Cause for procedural default exists "where a constitutional claim [was] so novel that its legal basis [was] not reasonably available to counsel." Reed v. Ross, 468 U.S. 1, 16 (1984). Actual prejudice is then shown by demonstrating that the error worked to petitioner's "actual and substantial disadvantage," rather than just creating a possibility of prejudice. See Satcher v. Pruett, 126 F.3d 561, 572 (4th Cir. 1997) (quoting Murray v. Carrier, 477 U.S. 478, 494 (1986)). In order to demonstrate that a miscarriage of justice would result from the refusal of the court to entertain the collateral attack, a petitioner must show actual innocence by clear and convincing evidence. See Murray, 477 U.S. at 496.

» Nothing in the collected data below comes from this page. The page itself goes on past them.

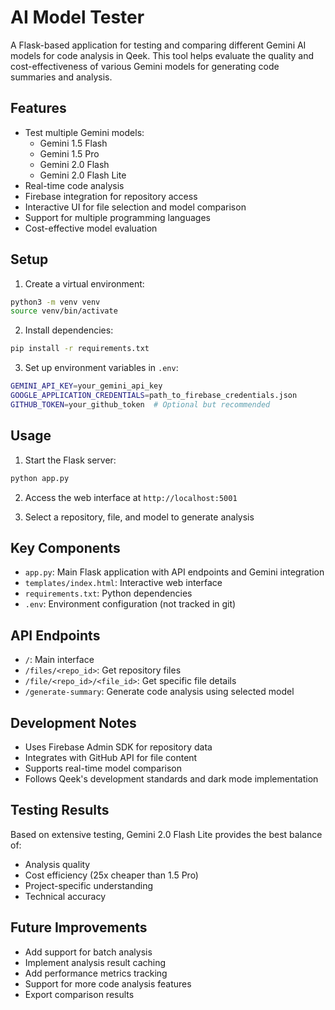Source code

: # AI Model Tester

A Flask-based application for testing and comparing different Gemini AI models for code analysis in Qeek. This tool helps evaluate the quality and cost-effectiveness of various Gemini models for generating code summaries and analysis.

## Features

- Test multiple Gemini models:
  - Gemini 1.5 Flash
  - Gemini 1.5 Pro
  - Gemini 2.0 Flash
  - Gemini 2.0 Flash Lite
- Real-time code analysis
- Firebase integration for repository access
- Interactive UI for file selection and model comparison
- Support for multiple programming languages
- Cost-effective model evaluation

## Setup

1. Create a virtual environment:
```bash
python3 -m venv venv
source venv/bin/activate
```

2. Install dependencies:
```bash
pip install -r requirements.txt
```

3. Set up environment variables in `.env`:
```bash
GEMINI_API_KEY=your_gemini_api_key
GOOGLE_APPLICATION_CREDENTIALS=path_to_firebase_credentials.json
GITHUB_TOKEN=your_github_token  # Optional but recommended
```

## Usage

1. Start the Flask server:
```bash
python app.py
```

2. Access the web interface at `http://localhost:5001`

3. Select a repository, file, and model to generate analysis

## Key Components

- `app.py`: Main Flask application with API endpoints and Gemini integration
- `templates/index.html`: Interactive web interface
- `requirements.txt`: Python dependencies
- `.env`: Environment configuration (not tracked in git)

## API Endpoints

- `/`: Main interface
- `/files/<repo_id>`: Get repository files
- `/file/<repo_id>/<file_id>`: Get specific file details
- `/generate-summary`: Generate code analysis using selected model

## Development Notes

- Uses Firebase Admin SDK for repository data
- Integrates with GitHub API for file content
- Supports real-time model comparison
- Follows Qeek's development standards and dark mode implementation

## Testing Results

Based on extensive testing, Gemini 2.0 Flash Lite provides the best balance of:
- Analysis quality
- Cost efficiency (25x cheaper than 1.5 Pro)
- Project-specific understanding
- Technical accuracy

## Future Improvements

- Add support for batch analysis
- Implement analysis result caching
- Add performance metrics tracking
- Support for more code analysis features
- Export comparison results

Petitioner argues that his claim is not procedurally defaulted because he is raising a jurisdictional defect that cannot be procedurally defaulted. He further argues that he can demonstrate cause and prejudice because the attack on the § 924(c) convictions is novel. Assuming arguendo that Petitioner has demonstrated cause, his procedural default is not excused because he cannot show prejudice. The § 924(c) convictions are valid and are not undermined by a novel legal theory. See Section (2), infra.

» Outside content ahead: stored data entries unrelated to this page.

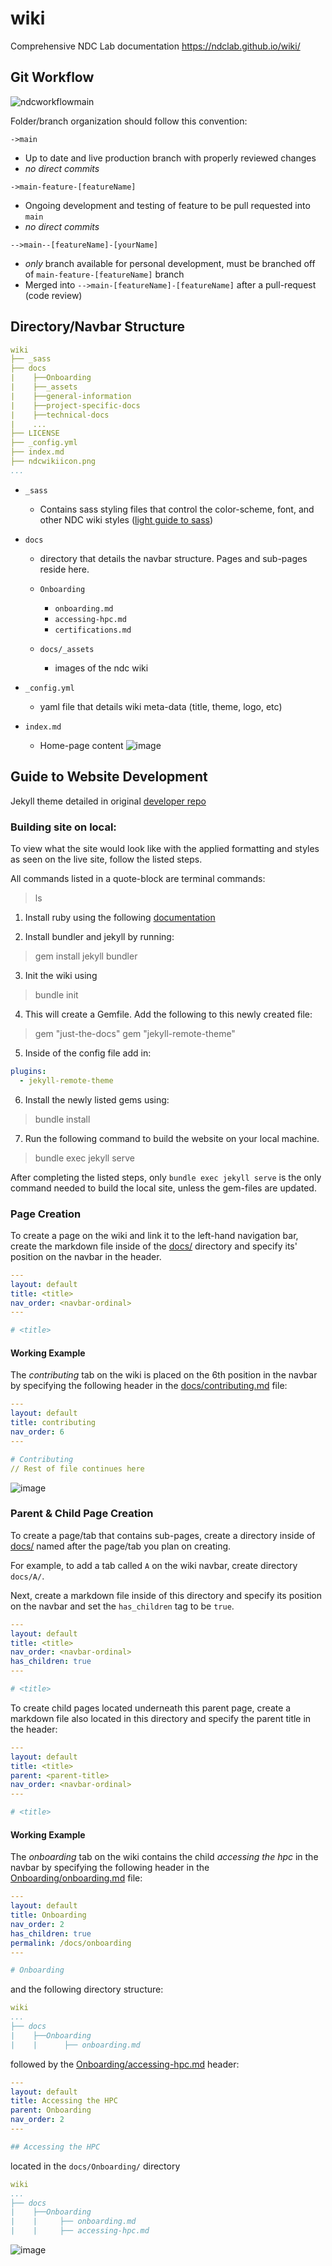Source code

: # wiki

Comprehensive NDC Lab documentation https://ndclab.github.io/wiki/

## Git Workflow 

![ndcworkflowmain](https://user-images.githubusercontent.com/26397102/119031107-521c6380-b970-11eb-8f8f-59c0dae17333.png)


Folder/branch organization should follow this convention:

`->main`
- Up to date and live production branch with properly reviewed changes
- *no direct commits*

`->main-feature-[featureName]`
- Ongoing development and testing of feature to be pull requested into `main` 
- *no direct commits*

`-->main--[featureName]-[yourName]`
- *only* branch available for personal development, must be branched off of `main-feature-[featureName]` branch
- Merged into `-->main-[featureName]-[featureName]` after a pull-request (code review)

## Directory/Navbar Structure 

```yml
wiki
├── _sass
├── docs
|    ├──Onboarding
|    ├──_assets
|    ├──general-information
|    ├──project-specific-docs
|    ├──technical-docs
|    ...
├── LICENSE
├── _config.yml
├── index.md
├── ndcwikiicon.png
...
```

* `_sass`
    * Contains sass styling files that control the color-scheme, font, and other NDC wiki styles ([light guide to sass](https://sass-lang.com/guide))

* `docs`
    * directory that details the navbar structure. Pages and sub-pages reside here.

    * `Onboarding`
        
        * `onboarding.md`
        * `accessing-hpc.md`
        * `certifications.md`
    
    * `docs/_assets`
        * images of the ndc wiki

* `_config.yml`
    * yaml file that details wiki meta-data (title, theme, logo, etc) 

* `index.md`
    * Home-page content
    ![image](https://user-images.githubusercontent.com/26397102/115584943-ce982580-a290-11eb-9f54-8d9b94957e21.png)

## Guide to Website Development

Jekyll theme detailed in original [developer repo](https://github.com/pmarsceill/just-the-docs)

### Building site on local:
To view what the site would look like with the applied formatting and styles as seen on the live site, follow the listed steps. 

All commands listed in a quote-block are terminal commands:
> ls 

1. Install ruby using the following [documentation](https://www.ruby-lang.org/en/documentation/installation/)

2. Install bundler and jekyll by running:
> gem install jekyll bundler

3. Init the wiki using
> bundle init 

4. This will create a Gemfile. Add the following to this newly created file: 
> gem "just-the-docs"
> gem "jekyll-remote-theme"

5. Inside of the config file add in:
```yml
plugins:
  - jekyll-remote-theme
```

6. Install the newly listed gems using: 
> bundle install

7. Run the following command to build the website on your local machine. 
> bundle exec jekyll serve

After completing the listed steps, only `bundle exec jekyll serve` is the only command needed to build the local site, unless the gem-files are updated. 


### Page Creation 

To create a page on the wiki and link it to the left-hand navigation bar, create the markdown file inside of the [docs/](https://github.com/NDCLab/wiki/tree/gh-pages/docs) directory and specify its' position on the navbar in the header.  

```yml
---
layout: default
title: <title>
nav_order: <navbar-ordinal>
---

# <title>
```

#### Working Example

The *contributing* tab on the wiki is placed on the 6th position in the navbar by specifying the following header in the [docs/contributing.md](https://github.com/NDCLab/wiki/blob/gh-pages/docs/contributing.md) file: 

```yml
---
layout: default
title: contributing
nav_order: 6
---

# Contributing 
// Rest of file continues here 
```

![image](https://user-images.githubusercontent.com/26397102/115580335-98f13d80-a28c-11eb-8fc2-e382e534d625.png)

### Parent & Child Page Creation 

To create a page/tab that contains sub-pages, create a directory inside of [docs/](https://github.com/NDCLab/wiki/tree/gh-pages/docs) named after the page/tab you plan on creating.

For example, to add a tab called `A` on the wiki navbar, create directory `docs/A/`. 

Next, create a markdown file inside of this directory and specify its position on the navbar and set the `has_children` tag to be `true`. 

```yml
---
layout: default
title: <title>
nav_order: <navbar-ordinal>
has_children: true
---

# <title>
```

To create child pages located underneath this parent page, create a markdown file also located in this directory and specify the parent title in the header: 

```yml
---
layout: default
title: <title>
parent: <parent-title> 
nav_order: <navbar-ordinal>
---

# <title>
```

#### Working Example

The *onboarding* tab on the wiki contains the child *accessing the hpc* in the navbar by specifying the following header in the [Onboarding/onboarding.md](https://github.com/NDCLab/wiki/blob/gh-pages/docs/Onboarding/onboarding.md) file:

```yml
---
layout: default
title: Onboarding
nav_order: 2
has_children: true
permalink: /docs/onboarding
---

# Onboarding
```

and the following directory structure:
```yml
wiki
...
├── docs
|    ├──Onboarding
|    |      ├── onboarding.md
```

followed by the [Onboarding/accessing-hpc.md](https://github.com/NDCLab/wiki/blob/gh-pages/docs/Onboarding/accessing-hpc.md) header: 

```yml
---
layout: default
title: Accessing the HPC
parent: Onboarding
nav_order: 2
---

## Accessing the HPC
```

located in the `docs/Onboarding/` directory

```yml
wiki
...
├── docs
|    ├──Onboarding
|    |     ├── onboarding.md
|    |     ├── accessing-hpc.md
```

![image](https://user-images.githubusercontent.com/26397102/115582028-28e3b700-a28e-11eb-9d05-1ac32db43609.png)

Petitioner's claims are therefore procedurally defaulted from collateral review and are subject to dismissal. (2) Merits

Assuming arguendo that Petitioner's challenge to the § 924(c) convictions is not procedurally defaulted, it fails on the merits.

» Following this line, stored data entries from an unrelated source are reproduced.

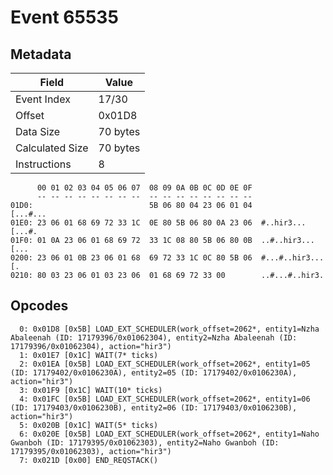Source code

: # Event 65535

## Metadata

| Field           | Value    |
|-----------------|----------|
| Event Index     | 17/30    |
| Offset          | 0x01D8   |
| Data Size       | 70 bytes |
| Calculated Size | 70 bytes |
| Instructions    | 8        |

```
      00 01 02 03 04 05 06 07  08 09 0A 0B 0C 0D 0E 0F
      -- -- -- -- -- -- -- --  -- -- -- -- -- -- -- --
01D0:                          5B 06 80 04 23 06 01 04          [...#...
01E0: 23 06 01 68 69 72 33 1C  0E 80 5B 06 80 0A 23 06  #..hir3...[...#.
01F0: 01 0A 23 06 01 68 69 72  33 1C 08 80 5B 06 80 0B  ..#..hir3...[...
0200: 23 06 01 0B 23 06 01 68  69 72 33 1C 0C 80 5B 06  #...#..hir3...[.
0210: 80 03 23 06 01 03 23 06  01 68 69 72 33 00        ..#...#..hir3.  
```

## Opcodes

```
  0: 0x01D8 [0x5B] LOAD_EXT_SCHEDULER(work_offset=2062*, entity1=Nzha Abaleenah (ID: 17179396/0x01062304), entity2=Nzha Abaleenah (ID: 17179396/0x01062304), action="hir3")
  1: 0x01E7 [0x1C] WAIT(7* ticks)
  2: 0x01EA [0x5B] LOAD_EXT_SCHEDULER(work_offset=2062*, entity1=05 (ID: 17179402/0x0106230A), entity2=05 (ID: 17179402/0x0106230A), action="hir3")
  3: 0x01F9 [0x1C] WAIT(10* ticks)
  4: 0x01FC [0x5B] LOAD_EXT_SCHEDULER(work_offset=2062*, entity1=06 (ID: 17179403/0x0106230B), entity2=06 (ID: 17179403/0x0106230B), action="hir3")
  5: 0x020B [0x1C] WAIT(5* ticks)
  6: 0x020E [0x5B] LOAD_EXT_SCHEDULER(work_offset=2062*, entity1=Naho Gwanboh (ID: 17179395/0x01062303), entity2=Naho Gwanboh (ID: 17179395/0x01062303), action="hir3")
  7: 0x021D [0x00] END_REQSTACK()
```
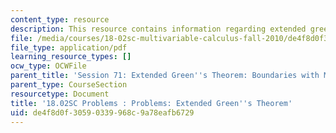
 ```yaml
---
content_type: resource
description: This resource contains information regarding extended green's theorem.
file: /media/courses/18-02sc-multivariable-calculus-fall-2010/de4f8d0f30590339968c9a78eafb6729_MIT18_02SC_pb_71_quest.pdf
file_type: application/pdf
learning_resource_types: []
ocw_type: OCWFile
parent_title: 'Session 71: Extended Green''s Theorem: Boundaries with Multiple Pieces'
parent_type: CourseSection
resourcetype: Document
title: '18.02SC Problems : Problems: Extended Green''s Theorem'
uid: de4f8d0f-3059-0339-968c-9a78eafb6729
---
```

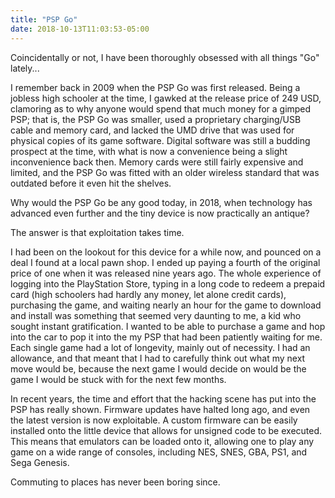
 ```yaml
---
title: "PSP Go"
date: 2018-10-13T11:03:53-05:00
---
```


Coincidentally or not, I have been thoroughly obsessed with all things "Go" lately...

I remember back in 2009 when the PSP Go was first released.
Being a jobless high schooler at the time, I gawked at the release price of 249 USD, clamoring as to why anyone would spend that much money for a gimped PSP; that is, the PSP Go was smaller, used a proprietary charging/USB cable and memory card, and lacked the UMD drive that was used for physical copies of its game software.
Digital software was still a budding prospect at the time, with what is now a convenience being a slight inconvenience back then.
Memory cards were still fairly expensive and limited, and the PSP Go was fitted with an older wireless standard that was outdated before it even hit the shelves.

Why would the PSP Go be any good today, in 2018, when technology has advanced even further and the tiny device is now practically an antique?

The answer is that exploitation takes time.

I had been on the lookout for this device for a while now, and pounced on a deal I found at a local pawn shop.
I ended up paying a fourth of the original price of one when it was released nine years ago.
The whole experience of logging into the PlayStation Store, typing in a long code to redeem a prepaid card (high schoolers had hardly any money, let alone credit cards), purchasing the game, and waiting nearly an hour for the game to download and install was something that seemed very daunting to me, a kid who sought instant gratification.
I wanted to be able to purchase a game and hop into the car to pop it into the my PSP that had been patiently waiting for me.
Each single game had a lot of longevity, mainly out of necessity.
I had an allowance, and that meant that I had to carefully think out what my next move would be, because the next game I would decide on would be the game I would be stuck with for the next few months.

In recent years, the time and effort that the hacking scene has put into the PSP has really shown.
Firmware updates have halted long ago, and even the latest version is now exploitable.
A custom firmware can be easily installed onto the little device that allows for unsigned code to be executed.
This means that emulators can be loaded onto it, allowing one to play any game on a wide range of consoles, including NES, SNES, GBA, PS1, and Sega Genesis.

Commuting to places has never been boring since.
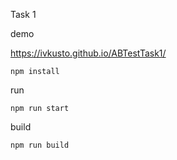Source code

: Task 1

demo

https://ivkusto.github.io/ABTestTask1/

```
npm install
```

run
```
npm run start
```
build
```
npm run build
```

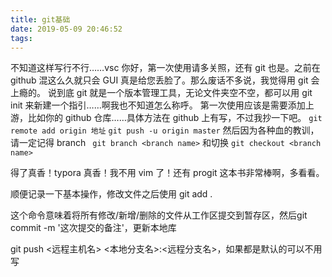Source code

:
 ```yaml
---
title: git基础
date: 2019-05-09 20:46:52
tags:
---
```

不知道这样写行不行……vsc 你好，第一次使用请多关照，还有 git 也是。之前在 github 混这么久就只会 GUI 真是给您丢脸了。那么废话不多说，我觉得用 git 会上瘾的。
说到底 git 就是一个版本管理工具，无论文件夹空不空，都可以用 git init 来新建一个指引……啊我也不知道怎么称呼。
第一次使用应该是需要添加上游，比如你的 github 仓库……具体方法在 github 上有写，不过我抄一下吧。
`git remote add origin 地址`
`git push -u origin master`
然后因为各种血的教训，请一定记得 branch
``` git branch <branch name>```
和切换
`git checkout <branch name> `

得了真香！typora 真香！我不用 vim 了！还有 progit 这本书非常棒啊，多看看。

顺便记录一下基本操作，修改文件之后使用 git add .

这个命令意味着将所有修改/新增/删除的文件从工作区提交到暂存区，然后git commit -m '这次提交的备注'，更新本地库

git push <远程主机名> <本地分支名>:<远程分支名>，如果都是默认的可以不用写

The Court will not address the timeliness of Petitioner's Supplement, (Doc. No. 7), in the interest of judicial economy because Petitioner's claims fails on the merits. See generally Lambrix v. Singletary, 520 U.S. 518, 525, 117 S. Ct. 1517, 137 L. Ed. 2d 771 (1997) (disclaiming any intention "to suggest that the procedural-bar issue must invariably be resolved first" in a habeas case, and explaining that "[j]udicial economy might counsel" in favor of going directly to the merits if the merits are easily resolvable against the petitioner); United States v. Prescott, 221 F.3d 686, 688 (4th Cir. 2000) (recognizing that AEDPA's statute of limitations is not jurisdictional); Ramos-Martinez v. United States, 638 F.3d 315 (1st Cir. 2011) (noting that the "pragmatic approach" of bypassing a complex limitations issue "can be utilitarian in some cases" and that "a court occasionally may avoid addressing an enigmatic threshold issue by cutting directly to the merits"); Franklin v. Johnson, 290 F.3d 1223, 1232 (9th Cir. 2002) (federal courts are authorized to skip a relatively complicated procedural default question and proceed to deny the claim on the merits); Carr v. CIGNA Securities, Inc., 95 F.3d 544, 547 (7th Cir. 1996) (choosing to "skip over the tangled statutes of limitations issues" to "come directly" to the merits of the claims).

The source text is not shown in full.